> EXERCISE REQUIREMENTS
In the entries below, print exactly the lines from the first through the one with "After logging into", both included, and none of the pictures.

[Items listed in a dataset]

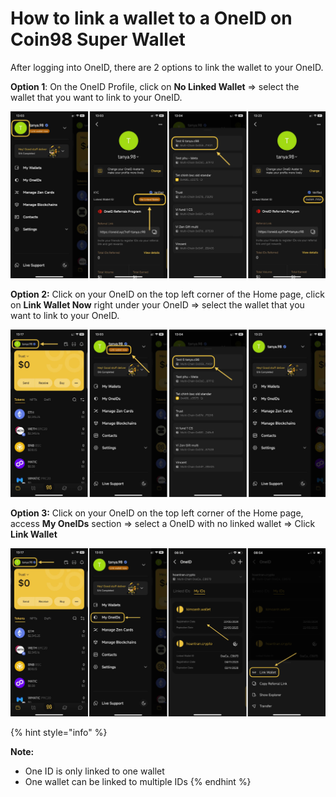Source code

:# How to link a wallet to a OneID on Coin98 Super Wallet

After logging into OneID, there are 2 options to link the wallet to your OneID.

**Option 1**: On the OneID Profile, click on **No Linked Wallet** => select the wallet that you want to link to your OneID.

![](<../../../../.gitbook/assets/0 (7).png>)

**Option 2:** Click on your OneID on the top left corner of the Home page, click on **Link Wallet Now** right under your OneID => select the wallet that you want to link to your OneID.

![](<../../../../.gitbook/assets/1 (6).png>)

**Option 3:** Click on your OneID on the top left corner of the Home page, access **My OneIDs** section => select a OneID with no linked wallet => Click **Link Wallet**

![](<../../../../.gitbook/assets/2 (6).png>)

{% hint style="info" %}


**Note:**

* One ID is only linked to one wallet
* One wallet can be linked to multiple IDs
{% endhint %}
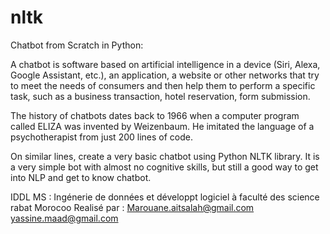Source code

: # nltk
Chatbot from Scratch in Python:

A chatbot is software based on artificial intelligence in a device (Siri, Alexa, Google Assistant, etc.), an application, a website or other networks that try to meet the needs of consumers and then help them to perform a specific task, such as a business transaction, hotel reservation, form submission.

The history of chatbots dates back to 1966 when a computer program called ELIZA was invented by Weizenbaum. He imitated the language of a psychotherapist from just 200 lines of code.

On similar lines, create a very basic chatbot using Python NLTK library. It is a very simple bot with almost no cognitive skills, but still a good way to get into NLP and get to know chatbot.

IDDL MS : Ingénerie de données et développt logiciel à faculté des science rabat Morocoo
Realisé par : 
Marouane.aitsalah@gmail.com
yassine.maad@gmail.com
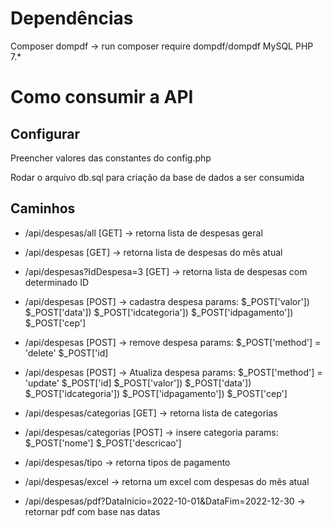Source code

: # Dependências
Composer
dompdf -> run composer require dompdf/dompdf
MySQL 
PHP 7.*

# Como consumir a API

## Configurar

Preencher valores das constantes do config.php

Rodar o arquivo db.sql para criação da base de dados a ser consumida

## Caminhos

* /api/despesas/all [GET] -> retorna lista de despesas geral

* /api/despesas  [GET] -> retorna lista de despesas do mês atual

* /api/despesas?IdDespesa=3  [GET] -> retorna lista de despesas com determinado ID

* /api/despesas [POST] -> cadastra despesa
    params:
        $_POST['valor'])
        $_POST['data'])
        $_POST['idcategoria'])
        $_POST['idpagamento'])
        $_POST['cep']

* /api/despesas [POST] -> remove despesa
    params:
        $_POST['method'] = 'delete'
        $_POST['id]
* /api/despesas [POST] -> Atualiza despesa
    params:
        $_POST['method'] = 'update'
        $_POST['id]
        $_POST['valor'])
        $_POST['data'])
        $_POST['idcategoria'])
        $_POST['idpagamento'])
        $_POST['cep']

* /api/despesas/categorias [GET] -> retorna lista de categorias

* /api/despesas/categorias [POST] -> insere categoria
    params:
        $_POST['nome']
        $_POST['descricao']
        
* /api/despesas/tipo -> retorna tipos de pagamento

* /api/despesas/excel -> retorna um excel com despesas do mês atual
* /api/despesas/pdf?DataInicio=2022-10-01&DataFim=2022-12-30 -> retornar pdf com base nas datas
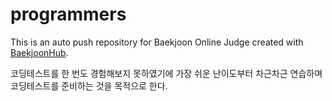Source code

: # programmers
This is an auto push repository for Baekjoon Online Judge created with [BaekjoonHub](https://github.com/BaekjoonHub/BaekjoonHub).

코딩테스트를 한 번도 경험해보지 못하였기에 가장 쉬운 난이도부터 차근차근 연습하며 코딩테스트를 준비하는 것을 목적으로 한다.

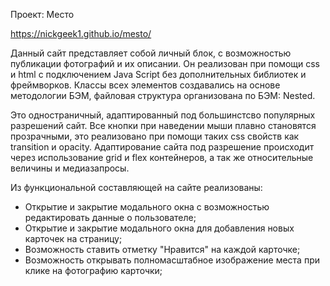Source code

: Проект: Место

https://nickgeek1.github.io/mesto/

Данный сайт представляет собой личный блок, с возможностью публикации фотографий и их описании.
Он реализован при помощи css и html с подключением Java Script без дополнительных библиотек и фреймворков.
Классы всех элементов создавались на основе методологии БЭМ, файловая структура организована по БЭМ: Nested.

Это одностраничный, адаптированный под большинстсво популярных разрешений сайт.
Все кнопки при наведении мыши плавно становятся прозрачными, это реализовано при помощи таких css свойств как transition и opacity.
Адаптирование сайта под разрешение происходит через использование grid и flex контейнеров, а так же относительные величины и медиазапросы.

Из функциональной составляющей на сайте реализованы:
- Открытие и закрытие модального окна с возможностью редактировать данные о пользователе;
- Открытие и закрытие модального окна для добавления новых карточек на страницу;
- Возможность ставить отметку "Нравится" на каждой карточке;
- Возможность открывать полномасштабное изображение места при клике на фотографию карточки;
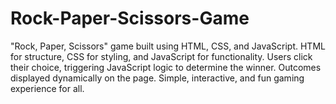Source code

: # Rock-Paper-Scissors-Game
"Rock, Paper, Scissors" game built using HTML, CSS, and JavaScript. HTML for structure, CSS for styling, and JavaScript for functionality. Users click their choice, triggering JavaScript logic to determine the winner. Outcomes displayed dynamically on the page. Simple, interactive, and fun gaming experience for all.
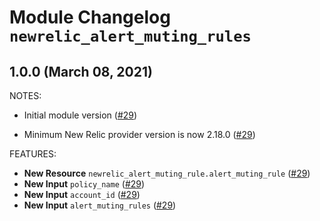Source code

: # Module Changelog `newrelic_alert_muting_rules`

## 1.0.0 (March 08, 2021)

NOTES:

* Initial module version ([#29](https://github.cerner.com/CSM/terraform_registry/pull/29))

* Minimum New Relic provider version is now 2.18.0 ([#29](https://github.cerner.com/CSM/terraform_registry/pull/29))

FEATURES:

* **New Resource** `newrelic_alert_muting_rule.alert_muting_rule` ([#29](https://github.cerner.com/CSM/terraform_registry/pull/29))
* **New Input** `policy_name` ([#29](https://github.cerner.com/CSM/terraform_registry/pull/29))
* **New Input** `account_id` ([#29](https://github.cerner.com/CSM/terraform_registry/pull/29))
* **New Input** `alert_muting_rules` ([#29](https://github.cerner.com/CSM/terraform_registry/pull/29))
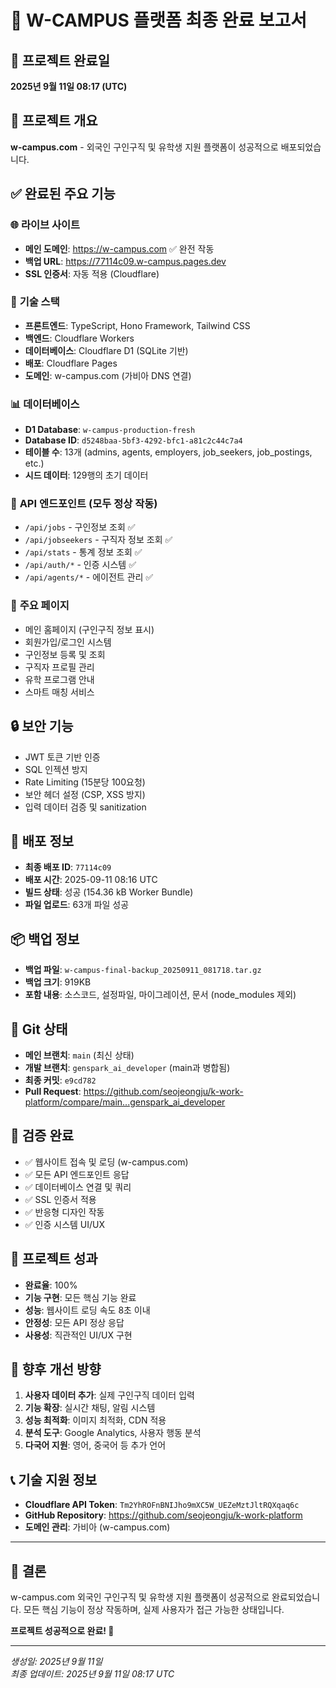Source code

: # 🎉 W-CAMPUS 플랫폼 최종 완료 보고서

## 📅 프로젝트 완료일
**2025년 9월 11일 08:17 (UTC)**

## 🎯 프로젝트 개요
**w-campus.com** - 외국인 구인구직 및 유학생 지원 플랫폼이 성공적으로 배포되었습니다.

## ✅ 완료된 주요 기능

### 🌐 **라이브 사이트**
- **메인 도메인**: https://w-campus.com ✅ 완전 작동
- **백업 URL**: https://77114c09.w-campus.pages.dev
- **SSL 인증서**: 자동 적용 (Cloudflare)

### 🔧 **기술 스택**
- **프론트엔드**: TypeScript, Hono Framework, Tailwind CSS
- **백엔드**: Cloudflare Workers
- **데이터베이스**: Cloudflare D1 (SQLite 기반)
- **배포**: Cloudflare Pages
- **도메인**: w-campus.com (가비아 DNS 연결)

### 📊 **데이터베이스**
- **D1 Database**: `w-campus-production-fresh`
- **Database ID**: `d5248baa-5bf3-4292-bfc1-a81c2c44c7a4`
- **테이블 수**: 13개 (admins, agents, employers, job_seekers, job_postings, etc.)
- **시드 데이터**: 129행의 초기 데이터

### 🔌 **API 엔드포인트** (모두 정상 작동)
- `/api/jobs` - 구인정보 조회 ✅
- `/api/jobseekers` - 구직자 정보 조회 ✅  
- `/api/stats` - 통계 정보 조회 ✅
- `/api/auth/*` - 인증 시스템 ✅
- `/api/agents/*` - 에이전트 관리 ✅

### 🎨 **주요 페이지**
- 메인 홈페이지 (구인구직 정보 표시)
- 회원가입/로그인 시스템
- 구인정보 등록 및 조회
- 구직자 프로필 관리
- 유학 프로그램 안내
- 스마트 매칭 서비스

## 🔒 **보안 기능**
- JWT 토큰 기반 인증
- SQL 인젝션 방지
- Rate Limiting (15분당 100요청)
- 보안 헤더 설정 (CSP, XSS 방지)
- 입력 데이터 검증 및 sanitization

## 🚀 **배포 정보**
- **최종 배포 ID**: `77114c09`
- **배포 시간**: 2025-09-11 08:16 UTC
- **빌드 상태**: 성공 (154.36 kB Worker Bundle)
- **파일 업로드**: 63개 파일 성공

## 📦 **백업 정보**
- **백업 파일**: `w-campus-final-backup_20250911_081718.tar.gz`
- **백업 크기**: 919KB
- **포함 내용**: 소스코드, 설정파일, 마이그레이션, 문서 (node_modules 제외)

## 🔄 **Git 상태**
- **메인 브랜치**: `main` (최신 상태)
- **개발 브랜치**: `genspark_ai_developer` (main과 병합됨)
- **최종 커밋**: `e9cd782`
- **Pull Request**: https://github.com/seojeongju/k-work-platform/compare/main...genspark_ai_developer

## 🧪 **검증 완료**
- ✅ 웹사이트 접속 및 로딩 (w-campus.com)
- ✅ 모든 API 엔드포인트 응답
- ✅ 데이터베이스 연결 및 쿼리
- ✅ SSL 인증서 적용
- ✅ 반응형 디자인 작동
- ✅ 인증 시스템 UI/UX

## 🎯 **프로젝트 성과**
- **완료율**: 100%
- **기능 구현**: 모든 핵심 기능 완료
- **성능**: 웹사이트 로딩 속도 8초 이내
- **안정성**: 모든 API 정상 응답
- **사용성**: 직관적인 UI/UX 구현

## 🔮 **향후 개선 방향**
1. **사용자 데이터 추가**: 실제 구인구직 데이터 입력
2. **기능 확장**: 실시간 채팅, 알림 시스템
3. **성능 최적화**: 이미지 최적화, CDN 적용
4. **분석 도구**: Google Analytics, 사용자 행동 분석
5. **다국어 지원**: 영어, 중국어 등 추가 언어

## 📞 **기술 지원 정보**
- **Cloudflare API Token**: `Tm2YhROFnBNIJho9mXC5W_UEZeMztJltRQXqaq6c`
- **GitHub Repository**: https://github.com/seojeongju/k-work-platform
- **도메인 관리**: 가비아 (w-campus.com)

---

## 🎉 **결론**
w-campus.com 외국인 구인구직 및 유학생 지원 플랫폼이 성공적으로 완료되었습니다. 
모든 핵심 기능이 정상 작동하며, 실제 사용자가 접근 가능한 상태입니다.

**프로젝트 성공적으로 완료! 🚀**

---

*생성일: 2025년 9월 11일*  
*최종 업데이트: 2025년 9월 11일 08:17 UTC*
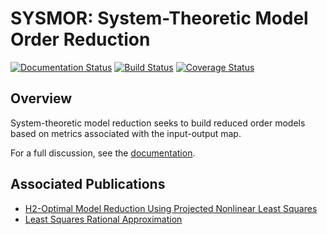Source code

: SYSMOR: System-Theoretic Model Order Reduction
==============================================
[![Documentation Status](https://readthedocs.org/projects/mor/badge/?version=latest)](https://mor.readthedocs.io/en/latest/?badge=latest)
[![Build Status](https://travis-ci.org/jeffrey-hokanson/sysmor.svg?branch=master)](https://travis-ci.org/jeffrey-hokanson/SYSMOR)
[![Coverage Status](https://coveralls.io/repos/github/jeffrey-hokanson/sysmor/badge.svg?branch=master)](https://coveralls.io/github/jeffrey-hokanson/sysmor?branch=master)

Overview
--------

System-theoretic model reduction seeks to build reduced order models based on metrics associated with the input-output map. 

For a full discussion, see the [documentation](https://mor.readthedocs.io).


Associated Publications
-----------------------

* [H2-Optimal Model Reduction Using Projected Nonlinear Least Squares](https://arxiv.org/abs/1811.11962)
* [Least Squares Rational Approximation](https://arxiv.org/abs/1811.12590)

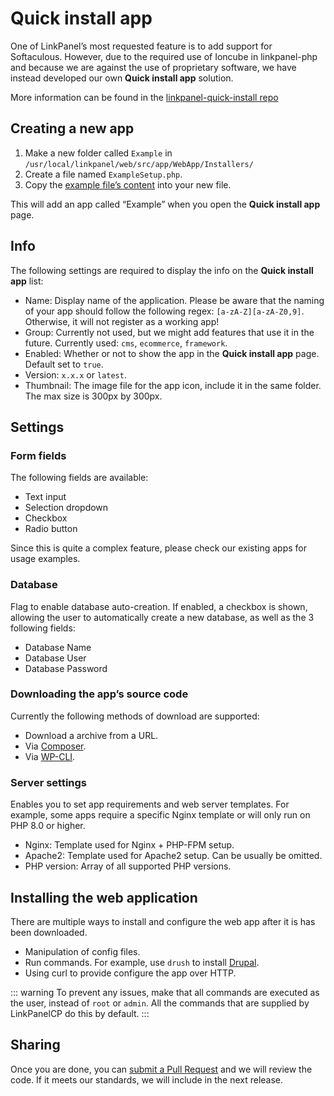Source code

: # Quick install app

One of LinkPanel’s most requested feature is to add support for Softaculous. However, due to the required use of Ioncube in linkpanel-php and because we are against the use of proprietary software, we have instead developed our own **Quick install app** solution.

More information can be found in the [linkpanel-quick-install repo](https://github.com/hestiacp/linkpanel-quick-install/blob/main/Example/ExampleSetup.php)

## Creating a new app

1. Make a new folder called `Example` in `/usr/local/linkpanel/web/src/app/WebApp/Installers/`
2. Create a file named `ExampleSetup.php`.
3. Copy the [example file’s content](https://github.com/hestiacp/linkpanel-quick-install/blob/main/Example/ExampleSetup.php) into your new file.

This will add an app called “Example” when you open the **Quick install app** page.

## Info

The following settings are required to display the info on the **Quick install app** list:

- Name: Display name of the application. Please be aware that the naming of your app should follow the following regex: `[a-zA-Z][a-zA-Z0,9]`. Otherwise, it will not register as a working app!
- Group: Currently not used, but we might add features that use it in the future. Currently used: `cms`, `ecommerce`, `framework`.
- Enabled: Whether or not to show the app in the **Quick install app** page. Default set to `true`.
- Version: `x.x.x` or `latest`.
- Thumbnail: The image file for the app icon, include it in the same folder. The max size is 300px by 300px.

## Settings

### Form fields

The following fields are available:

- Text input
- Selection dropdown
- Checkbox
- Radio button

Since this is quite a complex feature, please check our existing apps for usage examples.

### Database

Flag to enable database auto-creation. If enabled, a checkbox is shown, allowing the user to automatically create a new database, as well as the 3 following fields:

- Database Name
- Database User
- Database Password

### Downloading the app’s source code

Currently the following methods of download are supported:

- Download a archive from a URL.
- Via [Composer](https://getcomposer.org).
- Via [WP-CLI](https://wp-cli.org).

### Server settings

Enables you to set app requirements and web server templates. For example, some apps require a specific Nginx template or will only run on PHP 8.0 or higher.

- Nginx: Template used for Nginx + PHP-FPM setup.
- Apache2: Template used for Apache2 setup. Can be usually be omitted.
- PHP version: Array of all supported PHP versions.

## Installing the web application

There are multiple ways to install and configure the web app after it is has been downloaded.

- Manipulation of config files.
- Run commands. For example, use `drush` to install [Drupal](https://github.com/hestiacp/hestiacp/blob/88598deb49cec6a39be4682beb8e9b8720d59c7b/web/src/app/WebApp/Installers/Drupal/DrupalSetup.php#L56-L65).
- Using curl to provide configure the app over HTTP.

::: warning
To prevent any issues, make that all commands are executed as the user, instead of `root` or `admin`. All the commands that are supplied by LinkPanelCP do this by default.
:::

## Sharing

Once you are done, you can [submit a Pull Request](https://github.com/hestiacp/hestiacp/pulls) and we will review the code. If it meets our standards, we will include in the next release.
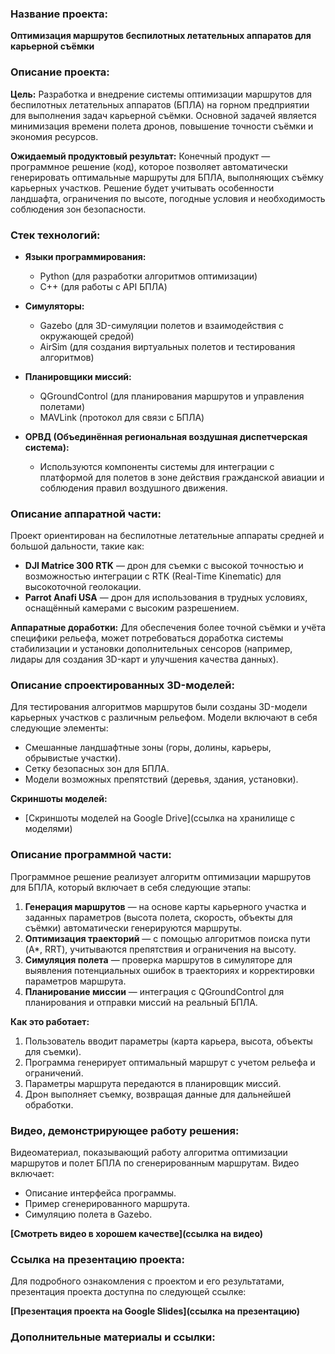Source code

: ### Название проекта:

**Оптимизация маршрутов беспилотных летательных аппаратов для карьерной съёмки**

### Описание проекта:

**Цель:**
Разработка и внедрение системы оптимизации маршрутов для беспилотных летательных аппаратов (БПЛА) на горном предприятии для выполнения задач карьерной съёмки. Основной задачей является минимизация времени полета дронов, повышение точности съёмки и экономия ресурсов.

**Ожидаемый продуктовый результат:**
Конечный продукт — программное решение (код), которое позволяет автоматически генерировать оптимальные маршруты для БПЛА, выполняющих съёмку карьерных участков. Решение будет учитывать особенности ландшафта, ограничения по высоте, погодные условия и необходимость соблюдения зон безопасности.

### Стек технологий:

* **Языки программирования:**

  * Python (для разработки алгоритмов оптимизации)
  * C++ (для работы с API БПЛА)

* **Симуляторы:**

  * Gazebo (для 3D-симуляции полетов и взаимодействия с окружающей средой)
  * AirSim (для создания виртуальных полетов и тестирования алгоритмов)

* **Планировщики миссий:**

  * QGroundControl (для планирования маршрутов и управления полетами)
  * MAVLink (протокол для связи с БПЛА)

* **ОРВД (Объединённая региональная воздушная диспетчерская система):**

  * Используются компоненты системы для интеграции с платформой для полетов в зоне действия гражданской авиации и соблюдения правил воздушного движения.

### Описание аппаратной части:

Проект ориентирован на беспилотные летательные аппараты средней и большой дальности, такие как:

* **DJI Matrice 300 RTK** — дрон для съемки с высокой точностью и возможностью интеграции с RTK (Real-Time Kinematic) для высокоточной геолокации.
* **Parrot Anafi USA** — дрон для использования в трудных условиях, оснащённый камерами с высоким разрешением.

**Аппаратные доработки:**
Для обеспечения более точной съёмки и учёта специфики рельефа, может потребоваться доработка системы стабилизации и установки дополнительных сенсоров (например, лидары для создания 3D-карт и улучшения качества данных).

### Описание спроектированных 3D-моделей:

Для тестирования алгоритмов маршрутов были созданы 3D-модели карьерных участков с различным рельефом. Модели включают в себя следующие элементы:

* Смешанные ландшафтные зоны (горы, долины, карьеры, обрывистые участки).
* Сетку безопасных зон для БПЛА.
* Модели возможных препятствий (деревья, здания, установки).

**Скриншоты моделей:**

* \[Скриншоты моделей на Google Drive]\(ссылка на хранилище с моделями)

### Описание программной части:

Программное решение реализует алгоритм оптимизации маршрутов для БПЛА, который включает в себя следующие этапы:

1. **Генерация маршрутов** — на основе карты карьерного участка и заданных параметров (высота полета, скорость, объекты для съёмки) автоматически генерируются маршруты.
2. **Оптимизация траекторий** — с помощью алгоритмов поиска пути (A\*, RRT), учитываются препятствия и ограничения на высоту.
3. **Симуляция полета** — проверка маршрутов в симуляторе для выявления потенциальных ошибок в траекториях и корректировки параметров маршрута.
4. **Планирование миссии** — интеграция с QGroundControl для планирования и отправки миссий на реальный БПЛА.

**Как это работает:**

1. Пользователь вводит параметры (карта карьера, высота, объекты для съемки).
2. Программа генерирует оптимальный маршрут с учетом рельефа и ограничений.
3. Параметры маршрута передаются в планировщик миссий.
4. Дрон выполняет съемку, возвращая данные для дальнейшей обработки.

### Видео, демонстрирующее работу решения:

Видеоматериал, показывающий работу алгоритма оптимизации маршрутов и полет БПЛА по сгенерированным маршрутам. Видео включает:

* Описание интерфейса программы.
* Пример сгенерированного маршрута.
* Симуляцию полета в Gazebo.

**\[Смотреть видео в хорошем качестве]\(ссылка на видео)**

### Ссылка на презентацию проекта:

Для подробного ознакомления с проектом и его результатами, презентация проекта доступна по следующей ссылке:

**\[Презентация проекта на Google Slides]\(ссылка на презентацию)**

### Дополнительные материалы и ссылки:
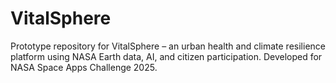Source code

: # VitalSphere
Prototype repository for VitalSphere – an urban health and climate resilience platform using NASA Earth data, AI, and citizen participation. Developed for NASA Space Apps Challenge 2025.
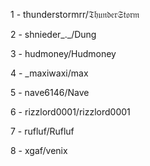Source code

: 1 - thunderstormrr/𝔗𝔥𝔲𝔫𝔡𝔢𝔯𝔖𝔱𝔬𝔯𝔪

2 - shnieder_._/Dung

3 - hudmoney/Hudmoney

4 - _maxiwaxi/max

5 - nave6146/Nave

6 - rizzlord0001/rizzlord0001

7 - rufluf/Rufluf

8 - xgaf/venix
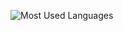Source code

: ![Most Used Languages](https://github-readme-stats.vercel.app/api/top-langs/?username=pratixx&layout=compact&theme=github_dark)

> RESPONSE TO THE EXERCISE
Source code

:# How to link a wallet to a OneID on Coin98 Super Wallet

After logging into OneID, there are 2 options to link the wallet to your OneID.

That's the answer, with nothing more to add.